──────── Extracted information ────────

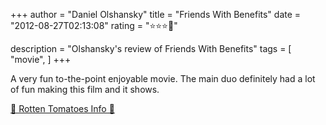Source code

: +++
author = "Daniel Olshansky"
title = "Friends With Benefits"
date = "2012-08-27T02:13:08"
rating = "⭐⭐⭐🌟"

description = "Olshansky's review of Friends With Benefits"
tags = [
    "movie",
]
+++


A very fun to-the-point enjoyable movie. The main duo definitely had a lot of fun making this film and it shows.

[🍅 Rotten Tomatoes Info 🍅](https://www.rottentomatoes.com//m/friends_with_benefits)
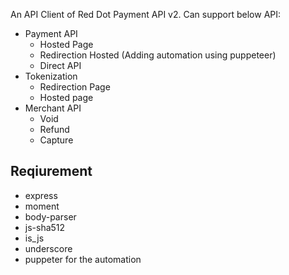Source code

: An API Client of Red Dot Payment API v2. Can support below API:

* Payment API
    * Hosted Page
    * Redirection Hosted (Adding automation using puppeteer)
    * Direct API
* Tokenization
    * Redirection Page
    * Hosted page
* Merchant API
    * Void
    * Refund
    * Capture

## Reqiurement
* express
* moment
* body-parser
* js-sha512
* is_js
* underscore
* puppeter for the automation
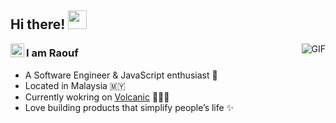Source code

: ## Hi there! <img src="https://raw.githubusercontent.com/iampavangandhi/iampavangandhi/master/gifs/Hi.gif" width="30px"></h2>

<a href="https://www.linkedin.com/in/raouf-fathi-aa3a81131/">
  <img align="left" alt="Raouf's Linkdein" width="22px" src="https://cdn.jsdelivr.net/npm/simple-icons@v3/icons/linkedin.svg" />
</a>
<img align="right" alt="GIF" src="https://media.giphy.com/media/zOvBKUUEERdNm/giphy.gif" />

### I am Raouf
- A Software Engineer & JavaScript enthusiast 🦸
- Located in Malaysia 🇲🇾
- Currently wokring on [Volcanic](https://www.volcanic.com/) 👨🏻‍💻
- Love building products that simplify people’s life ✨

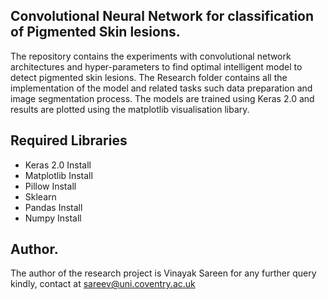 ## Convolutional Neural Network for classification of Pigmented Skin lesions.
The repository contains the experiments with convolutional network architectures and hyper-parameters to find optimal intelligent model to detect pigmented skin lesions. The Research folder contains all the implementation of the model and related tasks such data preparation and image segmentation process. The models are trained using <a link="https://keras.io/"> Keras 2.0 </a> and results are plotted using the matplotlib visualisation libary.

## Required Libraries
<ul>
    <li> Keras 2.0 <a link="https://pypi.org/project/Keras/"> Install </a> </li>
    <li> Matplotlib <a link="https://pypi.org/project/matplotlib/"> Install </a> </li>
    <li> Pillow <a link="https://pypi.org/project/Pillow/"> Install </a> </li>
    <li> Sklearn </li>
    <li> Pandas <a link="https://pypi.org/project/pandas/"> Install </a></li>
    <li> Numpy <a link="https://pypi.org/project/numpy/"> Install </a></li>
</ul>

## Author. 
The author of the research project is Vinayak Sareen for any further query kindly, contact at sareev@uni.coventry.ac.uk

────────
──────── Extracted information ────────

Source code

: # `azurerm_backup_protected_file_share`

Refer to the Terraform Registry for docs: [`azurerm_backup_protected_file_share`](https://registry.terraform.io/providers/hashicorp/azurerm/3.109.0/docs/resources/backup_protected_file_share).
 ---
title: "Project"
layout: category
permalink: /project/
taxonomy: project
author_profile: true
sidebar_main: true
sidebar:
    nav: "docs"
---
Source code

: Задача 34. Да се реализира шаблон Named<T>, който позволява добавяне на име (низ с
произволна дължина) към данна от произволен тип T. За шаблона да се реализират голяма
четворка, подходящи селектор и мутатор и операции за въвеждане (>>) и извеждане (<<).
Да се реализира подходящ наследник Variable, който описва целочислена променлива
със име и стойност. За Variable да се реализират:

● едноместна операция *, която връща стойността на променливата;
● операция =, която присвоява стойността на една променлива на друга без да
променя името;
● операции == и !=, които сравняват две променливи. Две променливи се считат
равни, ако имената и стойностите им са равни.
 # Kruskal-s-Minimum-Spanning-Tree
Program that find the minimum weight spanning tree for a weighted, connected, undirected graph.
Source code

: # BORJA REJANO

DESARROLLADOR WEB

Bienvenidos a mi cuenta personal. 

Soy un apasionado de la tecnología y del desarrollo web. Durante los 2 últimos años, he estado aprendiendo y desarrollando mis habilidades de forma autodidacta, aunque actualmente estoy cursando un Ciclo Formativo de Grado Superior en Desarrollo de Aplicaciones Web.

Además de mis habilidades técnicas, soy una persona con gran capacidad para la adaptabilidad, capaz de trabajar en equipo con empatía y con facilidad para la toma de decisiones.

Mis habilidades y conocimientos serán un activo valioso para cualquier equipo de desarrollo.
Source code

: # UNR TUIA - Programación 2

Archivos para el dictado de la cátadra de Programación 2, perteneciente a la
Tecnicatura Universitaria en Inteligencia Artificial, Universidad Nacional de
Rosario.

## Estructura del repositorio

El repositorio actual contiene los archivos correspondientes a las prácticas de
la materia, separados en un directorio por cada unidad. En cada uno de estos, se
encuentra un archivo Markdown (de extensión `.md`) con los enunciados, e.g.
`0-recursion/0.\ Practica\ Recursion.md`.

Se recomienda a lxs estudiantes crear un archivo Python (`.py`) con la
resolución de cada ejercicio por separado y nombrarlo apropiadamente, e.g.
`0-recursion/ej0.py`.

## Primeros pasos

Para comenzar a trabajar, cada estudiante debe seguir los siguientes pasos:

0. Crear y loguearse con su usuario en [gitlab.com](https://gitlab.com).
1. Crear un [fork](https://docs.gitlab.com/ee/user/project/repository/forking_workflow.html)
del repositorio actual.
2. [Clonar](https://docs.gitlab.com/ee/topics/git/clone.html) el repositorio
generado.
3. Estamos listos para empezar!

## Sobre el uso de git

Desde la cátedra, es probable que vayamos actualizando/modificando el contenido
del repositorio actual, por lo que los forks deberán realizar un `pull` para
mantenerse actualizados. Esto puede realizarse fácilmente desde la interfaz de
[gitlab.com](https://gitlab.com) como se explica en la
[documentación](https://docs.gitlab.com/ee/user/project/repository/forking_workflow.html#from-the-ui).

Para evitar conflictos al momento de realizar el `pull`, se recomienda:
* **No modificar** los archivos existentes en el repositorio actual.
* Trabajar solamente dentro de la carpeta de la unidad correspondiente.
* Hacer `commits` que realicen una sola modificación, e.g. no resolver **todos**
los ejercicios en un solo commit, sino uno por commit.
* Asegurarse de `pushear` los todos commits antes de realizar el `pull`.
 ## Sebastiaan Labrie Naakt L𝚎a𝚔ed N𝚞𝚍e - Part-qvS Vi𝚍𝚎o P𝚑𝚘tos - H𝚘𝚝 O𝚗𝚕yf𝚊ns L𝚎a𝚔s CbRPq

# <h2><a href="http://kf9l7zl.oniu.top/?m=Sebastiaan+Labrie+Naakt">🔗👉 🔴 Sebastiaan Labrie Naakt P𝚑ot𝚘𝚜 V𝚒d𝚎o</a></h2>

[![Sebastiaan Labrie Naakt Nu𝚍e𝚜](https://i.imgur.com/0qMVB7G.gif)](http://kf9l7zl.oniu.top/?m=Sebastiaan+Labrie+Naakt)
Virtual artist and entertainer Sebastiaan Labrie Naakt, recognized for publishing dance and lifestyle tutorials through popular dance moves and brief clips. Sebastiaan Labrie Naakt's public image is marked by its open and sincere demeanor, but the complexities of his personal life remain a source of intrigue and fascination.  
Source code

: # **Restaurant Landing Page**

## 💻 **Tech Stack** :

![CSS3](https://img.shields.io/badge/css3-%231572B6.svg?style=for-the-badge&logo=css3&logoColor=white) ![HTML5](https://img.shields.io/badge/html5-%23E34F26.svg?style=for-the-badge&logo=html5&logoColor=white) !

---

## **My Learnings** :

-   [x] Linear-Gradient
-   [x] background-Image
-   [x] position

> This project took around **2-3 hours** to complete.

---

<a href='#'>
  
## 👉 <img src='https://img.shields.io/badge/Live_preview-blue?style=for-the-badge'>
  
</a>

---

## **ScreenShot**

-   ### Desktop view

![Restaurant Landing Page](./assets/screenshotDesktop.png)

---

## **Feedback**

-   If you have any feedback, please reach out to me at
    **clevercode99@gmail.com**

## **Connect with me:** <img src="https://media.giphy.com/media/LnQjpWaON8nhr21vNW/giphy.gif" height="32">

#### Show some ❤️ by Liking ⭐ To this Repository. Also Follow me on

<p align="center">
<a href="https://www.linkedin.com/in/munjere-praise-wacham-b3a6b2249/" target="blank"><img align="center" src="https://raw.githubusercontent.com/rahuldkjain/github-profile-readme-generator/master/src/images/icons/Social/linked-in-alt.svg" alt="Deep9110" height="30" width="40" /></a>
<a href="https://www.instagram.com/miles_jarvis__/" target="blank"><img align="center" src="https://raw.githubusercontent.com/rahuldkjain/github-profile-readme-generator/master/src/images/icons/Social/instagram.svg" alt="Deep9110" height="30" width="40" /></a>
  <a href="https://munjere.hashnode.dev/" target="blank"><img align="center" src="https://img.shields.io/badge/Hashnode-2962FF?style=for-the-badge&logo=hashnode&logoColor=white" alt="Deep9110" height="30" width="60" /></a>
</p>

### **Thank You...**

────────

• **Exercise requirements**
From the listing, copy each line containing the word "docs".

• **Response area**
Refer to the Terraform Registry for docs: [`azurerm_backup_protected_file_share`](https://registry.terraform.io/providers/hashicorp/azurerm/3.109.0/docs/resources/backup_protected_file_share).
    nav: "docs"
1. Crear un [fork](https://docs.gitlab.com/ee/user/project/repository/forking_workflow.html)
2. [Clonar](https://docs.gitlab.com/ee/topics/git/clone.html) el repositorio
[documentación](https://docs.gitlab.com/ee/user/project/repository/forking_workflow.html#from-the-ui).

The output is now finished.